*WHAT TO DO*
Would you transcribe word for word every line from the one containing "確認每個執行緒內都會使用自己那份的 資料位置/資料插槽 資料" to the end of the data, both ends included, and leave out the rest?

Saved entries:
----
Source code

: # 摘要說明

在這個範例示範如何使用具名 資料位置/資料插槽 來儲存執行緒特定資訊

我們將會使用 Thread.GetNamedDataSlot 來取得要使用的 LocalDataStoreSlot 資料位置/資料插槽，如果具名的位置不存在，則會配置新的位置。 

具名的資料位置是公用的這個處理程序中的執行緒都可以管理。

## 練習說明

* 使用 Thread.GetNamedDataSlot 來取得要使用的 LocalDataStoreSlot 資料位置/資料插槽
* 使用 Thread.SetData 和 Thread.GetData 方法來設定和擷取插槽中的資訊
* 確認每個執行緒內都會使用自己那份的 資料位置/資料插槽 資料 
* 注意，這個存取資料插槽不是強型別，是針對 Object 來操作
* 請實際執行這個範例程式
----
*RESPONSE AREA*
* 確認每個執行緒內都會使用自己那份的 資料位置/資料插槽 資料 
* 注意，這個存取資料插槽不是強型別，是針對 Object 來操作
* 請實際執行這個範例程式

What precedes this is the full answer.